Most Bluegrass turfgrasses need 1 to 1.75 inches of water per week to stay green. If your goal is to provide just enough water to get through the drought and into winter dormancy, you can water 0.25 inches of water per week.
Thus, provide between 0.25 and 1.00 inch of water per week, all during one watering session. Once you commit to watering, you should not let up until the rains return or the temperatures drop below 50°F.
Newly Planted Trees and Shrubs—these include anything planted this year after June 1st. They are in need of the most attention because they are trying to get established after being ripped out of the ground five to eight months ago. Deep watering is essential because if you moisten only the top few inches of soil, the roots will grow upward in search of water!
We always say, “visualize the rootball” and provide a deep watering at least once per week. In most cases, that means laying a hose with low flowing water that avoids runoff and reaches depths of 18 to 28 inches. Gator bags are also very effective—when regularly refilled.

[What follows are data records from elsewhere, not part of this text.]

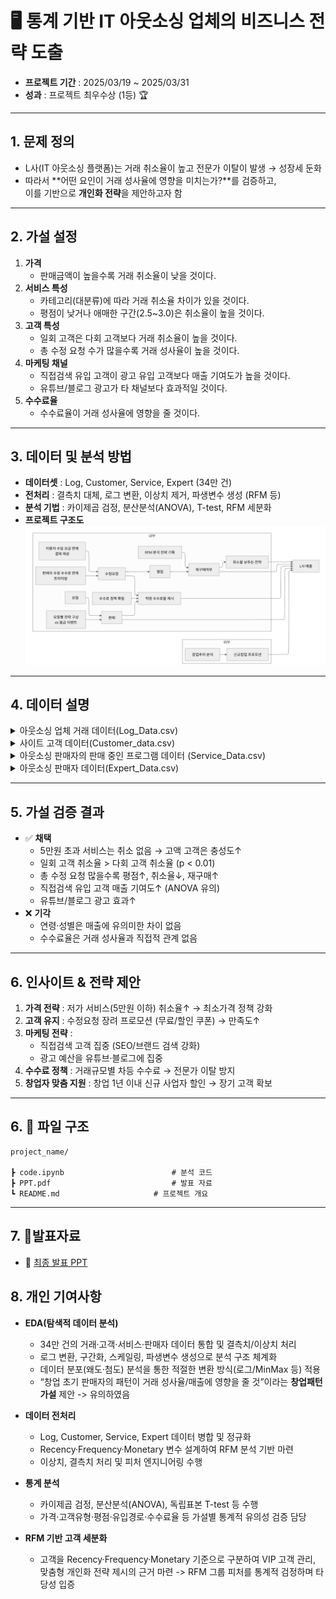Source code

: # 🖥️ 통계 기반 IT 아웃소싱 업체의 비즈니스 전략 도출

- **프로젝트 기간** : 2025/03/19 ~ 2025/03/31  
- **성과** : 프로젝트 최우수상 (1등) 🏆  

---

## 1. 문제 정의
- L사(IT 아웃소싱 플랫폼)는 거래 취소율이 높고 전문가 이탈이 발생 → 성장세 둔화  
- 따라서 **어떤 요인이 거래 성사율에 영향을 미치는가?**를 검증하고,  
  이를 기반으로 **개인화 전략**을 제안하고자 함

---

## 2. 가설 설정
1. **가격**  
   - 판매금액이 높을수록 거래 취소율이 낮을 것이다.  
2. **서비스 특성**  
   - 카테고리(대분류)에 따라 거래 취소율 차이가 있을 것이다.  
   - 평점이 낮거나 애매한 구간(2.5~3.0)은 취소율이 높을 것이다.  
3. **고객 특성**  
   - 일회 고객은 다회 고객보다 거래 취소율이 높을 것이다.  
   - 총 수정 요청 수가 많을수록 거래 성사율이 높을 것이다.  
4. **마케팅 채널**  
   - 직접검색 유입 고객이 광고 유입 고객보다 매출 기여도가 높을 것이다.  
   - 유튜브/블로그 광고가 타 채널보다 효과적일 것이다.  
5. **수수료율**  
   - 수수료율이 거래 성사율에 영향을 줄 것이다.  

---

## 3. 데이터 및 분석 방법
- **데이터셋** : Log, Customer, Service, Expert (34만 건)  
- **전처리** : 결측치 대체, 로그 변환, 이상치 제거, 파생변수 생성 (RFM 등)  
- **분석 기법** : 카이제곱 검정, 분산분석(ANOVA), T-test, RFM 세분화  
- **프로젝트 구조도**  
![프로젝트 결과](./image/프로젝트결과.png)

---
## 4. 데이터 설명
<details>
<summary>아웃소싱 업체 거래 데이터(Log_Data.csv)</summary>

| No | 컬럼ID      | 컬럼명        | Type    | 내용                 | 비고                     |
| -- | --------- | ---------- | ------- | ------------------ | ---------------------- |
| 1  | 거래일자      | 거래일자       | DATE    | 거래가 발생한 날짜         | YYYY-MM-DD             |
| 2  | 수수료율      | 수수료율       | FLOAT   | 거래에 적용된 수수료율(%)    |                        |
| 3  | 고객ID      | 고객ID       | STRING  | 거래를 진행한 고객 식별자     | Customer\_data.csv와 연결 |
| 4  | 프로그램수정횟수  | 프로그램 수정 횟수 | INT     | 서비스 수정 요청 횟수       |                        |
| 5  | 추가결제금액    | 추가 결제 금액   | INT     | 최초 금액 외에 추가 결제된 금액 |                        |
| 6  | 거래취소여부    | 거래 취소 여부   | BOOLEAN | 거래 취소(Y/N)         |                        |
| 7  | 거래취소일자    | 거래 취소 일자   | DATE    | 취소된 경우 해당 날짜       |                        |
| 8  | 서비스명      | 서비스명       | STRING  | 이용한 서비스명           | Service\_Data.csv와 연결  |
| 9  | 판매자       | 판매자        | STRING  | 서비스 판매자명           | Expert\_Data.csv와 연결   |
| 10 | 판매금액      | 판매 금액      | INT     | 실제 거래된 금액          |                        |
| 11 | 서비스가격     | 서비스 가격     | INT     | 서비스 기본 가격          |                        |
| 12 | 서비스 평균 평점 | 서비스 평균 평점  | FLOAT   | 서비스 이용 고객 평균 평점    |                        |
| 13 | 서비스 이용자수  | 서비스 이용자 수  | INT     | 해당 서비스 이용 고객 수     |                        |
| 14 | 대분류       | 대분류        | STRING  | 서비스의 카테고리          | 예: 디자인/IT              |
| 15 | 서비스번호     | 서비스 번호     | STRING  | 서비스 식별 번호          | Primary Key            |

</details>

<details>
<summary>사이트 고객 데이터(Customer_data.csv)</summary>

| No | 컬럼ID    | 컬럼명        | Type   | 내용              | 비고 |
| -- | ------- | ---------- | ------ | --------------- | -- |
| 1  | 고객ID    | 고객ID       | STRING | 고객 식별자          | PK |
| 2  | 사용기기    | 사용 기기      | STRING | PC / 모바일 등      |    |
| 3  | 사용OS    | 사용 OS      | STRING | Windows, iOS 등  |    |
| 4  | 유입경로    | 유입 경로      | STRING | 검색/광고/직접접속 등    |    |
| 5  | 회원상태    | 회원 상태      | STRING | 활성/휴면/탈퇴        |    |
| 6  | 거주지     | 거주지        | STRING | 고객 거주 지역        |    |
| 7  | 연령      | 연령         | INT    | 고객 나이           |    |
| 8  | 성별      | 성별         | STRING | 남/여             |    |
| 9  | 서비스총구매수 | 서비스 총 구매 수 | INT    | 고객이 구매한 총 서비스 수 |    |
| 10 | 총구매금액   | 총 구매 금액    | INT    | 누적 구매 금액        |    |
| 11 | 총수정요청수  | 총 수정 요청 수  | INT    | 누적 수정 요청 횟수     |    |
| 12 | 총추가결제금액 | 총 추가 결제 금액 | INT    | 누적 추가 결제 금액     |    |

</details>

<details>
<summary>아웃소싱 판매자의 판매 중인 프로그램 데이터 (Service_Data.csv)</summary>

| No | 컬럼ID  | 컬럼명    | Type   | 내용           | 비고                   |
| -- | ----- | ------ | ------ | ------------ | -------------------- |
| 1  | 서비스명  | 서비스명   | STRING | 서비스 이름       |                      |
| 2  | 판매자   | 판매자    | STRING | 서비스 판매자명     | Expert\_Data.csv와 연결 |
| 3  | 서비스가격 | 서비스 가격 | INT    | 서비스 기본 가격    |                      |
| 4  | 평점    | 평점     | FLOAT  | 서비스 평균 평점    |                      |
| 5  | 대분류   | 대분류    | STRING | 서비스 카테고리     | 예: 디자인/IT            |
| 6  | 서비스번호 | 서비스 번호 | STRING | 서비스 식별 번호    | PK                   |
| 7  | 판매수   | 판매 수   | INT    | 서비스 누적 판매 건수 |                      |

</details>

<details>
<summary>아웃소싱 판매자 데이터(Expert_Data.csv)</summary>

| No | 컬럼ID           | 컬럼명             | Type    | 내용                 | 비고 |
| -- | -------------- | --------------- | ------- | ------------------ | -- |
| 1  | 판매자ID          | 판매자ID           | STRING  | 판매자 식별자            | PK |
| 2  | 판매자            | 판매자             | STRING  | 판매자 이름             |    |
| 3  | 판매 서비스 수       | 판매 서비스 수        | INT     | 해당 판매자가 제공하는 서비스 수 |    |
| 4  | 총 판매 금액        | 총 판매 금액         | INT     | 누적 판매 금액           |    |
| 5  | 프리미엄 서비스 가입여부  | 프리미엄 서비스 가입 여부  | BOOLEAN | 가입(Y/N)            |    |
| 6  | 신속 알람 서비스 사용여부 | 신속 알람 서비스 사용 여부 | BOOLEAN | 사용(Y/N)            |    |


</details>

---

## 5. 가설 검증 결과
- ✅ **채택**  
  - 5만원 초과 서비스는 취소 없음 → 고액 고객은 충성도↑  
  - 일회 고객 취소율 > 다회 고객 취소율 (p < 0.01)  
  - 총 수정 요청 많을수록 평점↑, 취소율↓, 재구매↑  
  - 직접검색 유입 고객 매출 기여도↑ (ANOVA 유의)  
  - 유튜브/블로그 광고 효과↑  
- ❌ **기각**  
  - 연령·성별은 매출에 유의미한 차이 없음  
  - 수수료율은 거래 성사율과 직접적 관계 없음  

---

## 6. 인사이트 & 전략 제안
1. **가격 전략** : 저가 서비스(5만원 이하) 취소율↑ → 최소가격 정책 강화  
2. **고객 유지** : 수정요청 장려 프로모션 (무료/할인 쿠폰) → 만족도↑  
3. **마케팅 전략** :  
   - 직접검색 고객 집중 (SEO/브랜드 검색 강화)  
   - 광고 예산을 유튜브·블로그에 집중  
4. **수수료 정책** : 거래규모별 차등 수수료 → 전문가 이탈 방지  
5. **창업자 맞춤 지원** : 창업 1년 이내 신규 사업자 할인 → 장기 고객 확보  


---
## 6. 📁 파일 구조
``` 
project_name/

┣ code.ipynb                        # 분석 코드
┣ PPT.pdf                           # 발표 자료
┗ README.md                     # 프로젝트 개요
```

---


## 7. 🎤발표자료
   - 📑 [최종 발표 PPT](https://drive.google.com/file/d/1vvcSCkCca8p3DU0pUNd04u7XiVoJ4qoH/view?usp=sharing)


## 8. 개인 기여사항

- **EDA(탐색적 데이터 분석)**
  - 34만 건의 거래·고객·서비스·판매자 데이터 통합 및 결측치/이상치 처리
  - 로그 변환, 구간화, 스케일링, 파생변수 생성으로 분석 구조 체계화
  - 데이터 분포(왜도·첨도) 분석을 통한 적절한 변환 방식(로그/MinMax 등) 적용
  - “창업 초기 판매자의 패턴이 거래 성사율/매출에 영향을 줄 것”이라는 **창업패턴 가설** 제안 -> 유의하였음

- **데이터 전처리**
  - Log, Customer, Service, Expert 데이터 병합 및 정규화  
  - Recency·Frequency·Monetary 변수 설계하여 RFM 분석 기반 마련  
  - 이상치, 결측치 처리 및 피처 엔지니어링 수행

- **통계 분석**
  - 카이제곱 검정, 분산분석(ANOVA), 독립표본 T-test 등 수행  
  - 가격·고객유형·평점·유입경로·수수료율 등 가설별 통계적 유의성 검증 담당  

- **RFM 기반 고객 세분화**
  - 고객을 Recency·Frequency·Monetary 기준으로 구분하여 VIP 고객 관리, 맞춤형 개인화 전략 제시의 근거 마련 -> RFM 그룹 피처를 통계적 검정하며 타당성 입증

Newly Planted and Existing Perennials—monitor these plants for severe wilting and water immediately. These plants are nearing the end of their annual life cycle and will most likely be in self-defense mode, going to seed and going dormant. However, the root systems continue to need moisture for proper biological function and—incidentally—growing deeper roots to become more drought resistant.
Provide enough water to thoroughly soak the soil to a depth of 6 inches. Avoid shallow watering or roots will grow upward or become shallow and less drought resistant.